The musical headliner, however, was a short acoustic set by Steve Earle, who said he turned down a gig in Arizona to be in Nashville because "we're not giving up on winning Tennessee."
Earle then introduced Moore, who I believe had been watching the opening acts from a seat a few rows in front of mine. He donned his trademark red baseball cap and arrived onstage as disheveled as ever. The crowd, while certainly not a sellout for the arena, was surprisingly large -- and clearly in Moore's corner all the way.
I'll be up front with you about Michael Moore. I don't agree with everything he says.
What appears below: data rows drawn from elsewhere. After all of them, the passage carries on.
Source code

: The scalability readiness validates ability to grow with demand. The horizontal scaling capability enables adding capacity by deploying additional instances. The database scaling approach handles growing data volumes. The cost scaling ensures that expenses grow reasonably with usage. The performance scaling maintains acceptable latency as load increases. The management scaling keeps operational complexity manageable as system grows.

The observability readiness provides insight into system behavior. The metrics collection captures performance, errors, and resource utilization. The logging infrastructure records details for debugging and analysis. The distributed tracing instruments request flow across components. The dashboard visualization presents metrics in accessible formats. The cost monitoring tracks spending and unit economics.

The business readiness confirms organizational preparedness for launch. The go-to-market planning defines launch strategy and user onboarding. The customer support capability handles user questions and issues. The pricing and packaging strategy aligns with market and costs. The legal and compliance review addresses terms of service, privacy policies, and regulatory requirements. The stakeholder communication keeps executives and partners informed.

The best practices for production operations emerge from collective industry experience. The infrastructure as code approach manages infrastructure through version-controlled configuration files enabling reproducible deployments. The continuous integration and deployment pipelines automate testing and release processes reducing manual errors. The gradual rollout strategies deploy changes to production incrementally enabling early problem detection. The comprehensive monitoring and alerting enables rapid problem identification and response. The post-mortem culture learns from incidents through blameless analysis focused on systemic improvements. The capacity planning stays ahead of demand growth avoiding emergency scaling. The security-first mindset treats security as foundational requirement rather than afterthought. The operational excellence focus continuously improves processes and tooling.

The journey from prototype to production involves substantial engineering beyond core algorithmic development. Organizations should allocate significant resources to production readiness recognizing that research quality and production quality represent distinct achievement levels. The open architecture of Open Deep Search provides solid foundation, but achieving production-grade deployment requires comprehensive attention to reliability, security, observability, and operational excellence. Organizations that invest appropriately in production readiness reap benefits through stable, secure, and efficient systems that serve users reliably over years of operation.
I think in some ways he is to the left as Rush Limbaugh is to the right -- a rabid ideologue with a tendancy to assume the worst about his opponents. That said, I think by-and-large he makes valid points about many things, especially the war in Iraq. And if nothing else he helps stir up debate important issues and balances out the culture of right-wing talk radio television.
The speech was mostly the same schtick that has already made news elsewhere (including the infamous giveaway of ramen noodles and underwear to folks who didn't vote in the last election.) There were, however, a number of interesting factoids buried in the rhetoric. For example, he drew a contrast between the $18 million or so spent by the 9/11 commission to investigate how to prevent future terror attacts and the $75 million or so spent by the Office of the Independent Council to investigate Bill Clinton's personal life. Moore also predicted that if US foreign policy doesn't change, the country will be forced to reinstate the draft simply because there will no longer be enough volunteers to sustain our military commitments abroad. A bold statement, but perhaps plausible given the manpower problems being encountered in the military as the Iraq quagmire drags on.
Moore said that his next film is going to be about the pharmaceutical industry. Word has leaked out, he said, and Pfizer -- the company that brought you primetime impotence commercials -- is worried. Moore read from a memo that he said was distributed within the company warning staff to be on the lookout for a "a bearded, heavyset man with rumpled clothing and a microphone." If Moore began asking questions, the memo continued, staffers should immediately call a hotline number to report it. This got a good laugh, and the entire arena simultaneously whipped out their cell phones to program in the number for the Pfizer "Michael Moore Hotline." (For reference, it's 212-573-1226, which a Google search reveals as the the number of one of the company's PR flacks.) Moore suggests giving them a buzz on Monday and saying in a whisper "He's heeere... Inside the house....!!!"
After the event, I wandered around downtown for a bit and then strolled back across the bridge to East Nashville. On the way I chatted with a (possibly homeless) man who was headed in the same direction. He says that he's been back in Nashville for six months and has been looking for work, but that the temp agencies and day labor places where he used to be able to get work are now mobbed with unemployed jobseekers.
During our conversation, he tossed off the standard line that Bush and Kerry are just two sides of the same coin, and that neither of them would make the economy better. I retorted that while Kerry might not be ideal, could he really do any worse than Bush? That brought a snort of agreement. Perhaps this isn't the best criteria for choosing a president, but one I'm pretty comfortable with at this point.